Inauguracyjne spotkanie mogło bardzo rozpocząć się dla gości. W 9. minucie bliscy zdobycia samobójczej bramki byli obrońy Skry, którzy tak niefortunnie wybijali piłkę, że ta odbiła się od Seweryna Caputy i była bliska wpadnięcia do siatki. W pierwszej połowie piłkarze trenera Rafała Góraka próbowali jeszcze zdobyć gola po uderzenie z dystansu Ariela Dzionsko oraz główce Kamila Sornata po stałym fragmencie gry.

Pomeczowa wypowiedź trenera Rafała Góraka: "Gol w prostej sytuacji".

Druga odsłona rozpoczęła się równie sennie co pierwsza. Po dwudziestu minutach spotkaniach skuteczną akcję przeprowadzili piłkarze gospodarzy, a konkretniej Mateusz Majsner, który pokonał z najbliższej odległości zdołał pokonać Krzysztofa Kozika. W samej końcówce wydaje się, że faulowany w polu karnym był jeden z napastników BKS Stal, ale arbiter zawodów nie zdecydował się pokazać na jedenasty metr, tylko na... rzut rożny.
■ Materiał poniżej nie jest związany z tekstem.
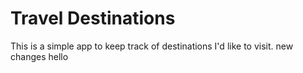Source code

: # Travel Destinations

This is a simple app to keep track of destinations I'd like to visit.
new changes
hello
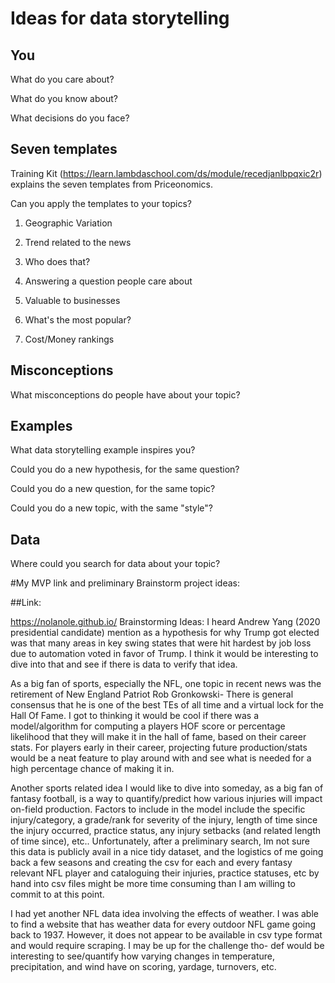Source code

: # Ideas for data storytelling

## You

What do you care about?


What do you know about?


What decisions do you face?


## Seven templates

Training Kit (https://learn.lambdaschool.com/ds/module/recedjanlbpqxic2r) explains the seven templates from Priceonomics.

Can you apply the templates to your topics? 

1. Geographic Variation


2. Trend related to the news


3. Who does that?


4. Answering a question people care about


5. Valuable to businesses


6. What's the most popular?


7. Cost/Money rankings


## Misconceptions

What misconceptions do people have about your topic?


## Examples

What data storytelling example inspires you?


Could you do a new hypothesis, for the same question?


Could you do a new question, for the same topic?


Could you do a new topic, with the same "style"?


## Data

Where could you search for data about your topic?




#My MVP link and preliminary Brainstorm project ideas:

##Link:

https://nolanole.github.io/
Brainstorming Ideas:
I heard Andrew Yang (2020 presidential candidate) mention as a hypothesis for why Trump got elected was that many areas in key swing states that were hit hardest by job loss due to automation voted in favor of Trump. I think it would be interesting to dive into that and see if there is data to verify that idea.

As a big fan of sports, especially the NFL, one topic in recent news was the retirement of New England Patriot Rob Gronkowski- There is general consensus that he is one of the best TEs of all time and a virtual lock for the Hall Of Fame. I got to thinking it would be cool if there was a model/algorithm for computing a players HOF score or percentage likelihood that they will make it in the hall of fame, based on their career stats. For players early in their career, projecting future production/stats would be a neat feature to play around with and see what is needed for a high percentage chance of making it in.

Another sports related idea I would like to dive into someday, as a big fan of fantasy football, is a way to quantify/predict how various injuries will impact on-field production. Factors to include in the model include the specific injury/category, a grade/rank for severity of the injury, length of time since the injury occurred, practice status, any injury setbacks (and related length of time since), etc.. Unfortunately, after a preliminary search, Im not sure this data is publicly avail in a nice tidy dataset, and the logistics of me going back a few seasons and creating the csv for each and every fantasy relevant NFL player and cataloguing their injuries, practice statuses, etc by hand into csv files might be more time consuming than I am willing to commit to at this point.

I had yet another NFL data idea involving the effects of weather. I was able to find a website that has weather data for every outdoor NFL game going back to 1937. However, it does not appear to be available in csv type format and would require scraping. I may be up for the challenge tho- def would be interesting to see/quantify how varying changes in temperature, precipitation, and wind have on scoring, yardage, turnovers, etc.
Początek sezonie nie okazał się zbyt udany dla zespołu z Bielska-Białej.

Kolejne spotkanie bialska Stal rozegra już w środę. Rywalem w Bielsku-Białej będzie GKS Jastrzębie.

Skra Częstochowa - BKS Stal Bielsko-Biała 1:0 (0:0)

BKS: Kozik - Zdolski, Sornat, Dancik, Dzionsko - Wójcik (68. Czaicki), M. Sobala (83. Brychlik), Wiśniewski, Caputa, Zelek (83. Iskrzycki) - Luke (71. Mieszczak).